To be sure, the Rangers are a force. It's not just their home run power. Game 1 starter Nathan Eovaldi and expected Game 2 starter Jordan Montgomery have owned October. During the regular season, Texas was extraordinary in the field, too, committing just one more error than Arizona. Like the Diamondbacks, the Rangers are far more formidable than their record would indicate.
Consider the Diamondbacks nonplussed. They respect the Rangers, of course -- they, too, saw Adolis Garcia single-handedly mash as many home runs in the ALCS as all the Diamondbacks did in the NLCS. Knowing the depth of Texas' lineup and that future Hall of Fame manager Bruce Bochy is at the helm, the Diamondbacks recognize they can't rest on what they've done. All that matters in October is what you do next.

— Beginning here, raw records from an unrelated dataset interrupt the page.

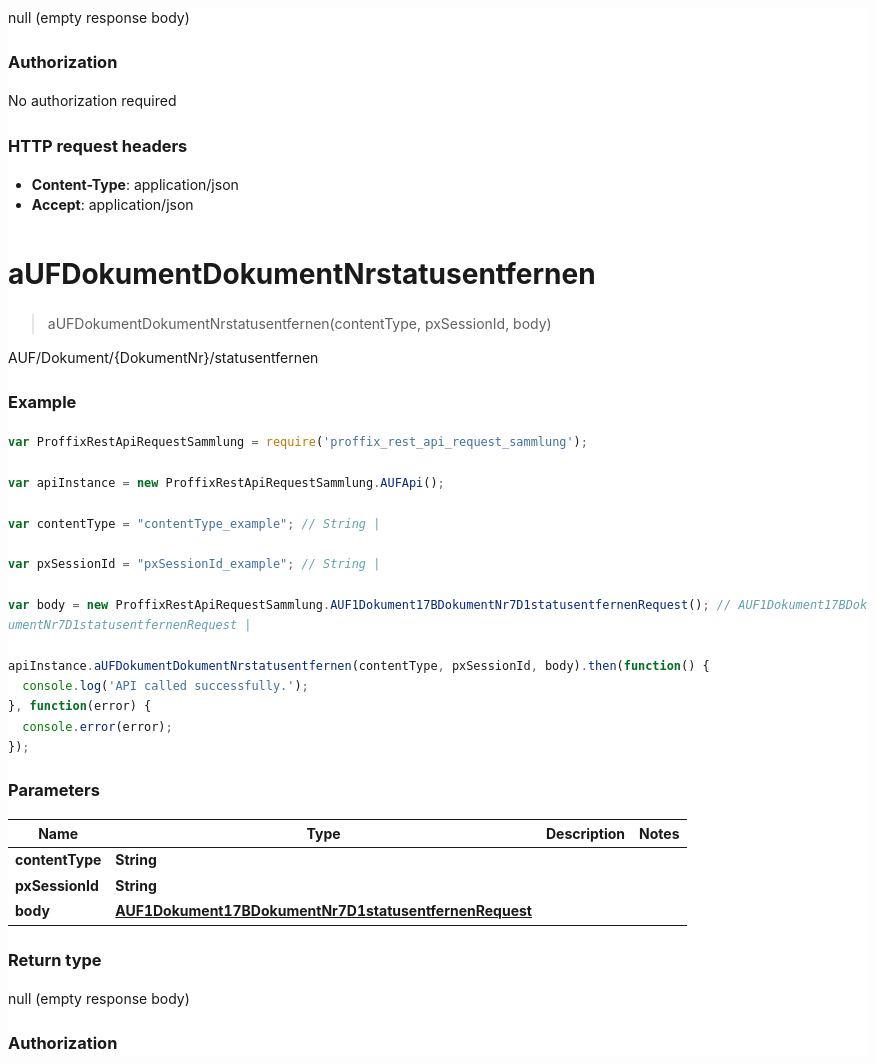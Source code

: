 null (empty response body)

### Authorization

No authorization required

### HTTP request headers

 - **Content-Type**: application/json
 - **Accept**: application/json

<a name="aUFDokumentDokumentNrstatusentfernen"></a>
# **aUFDokumentDokumentNrstatusentfernen**
> aUFDokumentDokumentNrstatusentfernen(contentType, pxSessionId, body)

AUF/Dokument/{DokumentNr}/statusentfernen

### Example
```javascript
var ProffixRestApiRequestSammlung = require('proffix_rest_api_request_sammlung');

var apiInstance = new ProffixRestApiRequestSammlung.AUFApi();

var contentType = "contentType_example"; // String | 

var pxSessionId = "pxSessionId_example"; // String | 

var body = new ProffixRestApiRequestSammlung.AUF1Dokument17BDokumentNr7D1statusentfernenRequest(); // AUF1Dokument17BDokumentNr7D1statusentfernenRequest | 

apiInstance.aUFDokumentDokumentNrstatusentfernen(contentType, pxSessionId, body).then(function() {
  console.log('API called successfully.');
}, function(error) {
  console.error(error);
});

```

### Parameters

Name | Type | Description  | Notes
------------- | ------------- | ------------- | -------------
 **contentType** | **String**|  | 
 **pxSessionId** | **String**|  | 
 **body** | [**AUF1Dokument17BDokumentNr7D1statusentfernenRequest**](AUF1Dokument17BDokumentNr7D1statusentfernenRequest.md)|  | 

### Return type

null (empty response body)

### Authorization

They also feel prepared for that challenge, in large part because of what this month has already given them. For Carroll and Moreno and Perdomo and Pfaadt, it's an education. For Gallen and Kelly and Marte and Tommy Pham, the outfielder acquired at the trade deadline who radiates intensity, it's validation. For Hazen, even with the agita of ninth innings, it's comfort.
Before Game 7 started, Lovullo walked by his office and saw Hazen sitting with Mike Fitzgerald, a Diamondbacks assistant GM. A few minutes before the most important game of any of their lives, Lovullo poked his head in to speak with them.
"No matter what happens today," Lovullo said, "I love you guys."
Who are the Arizona Diamondbacks? They're a team that knows how lucky it is to be in the World Series. And one that earned it, too.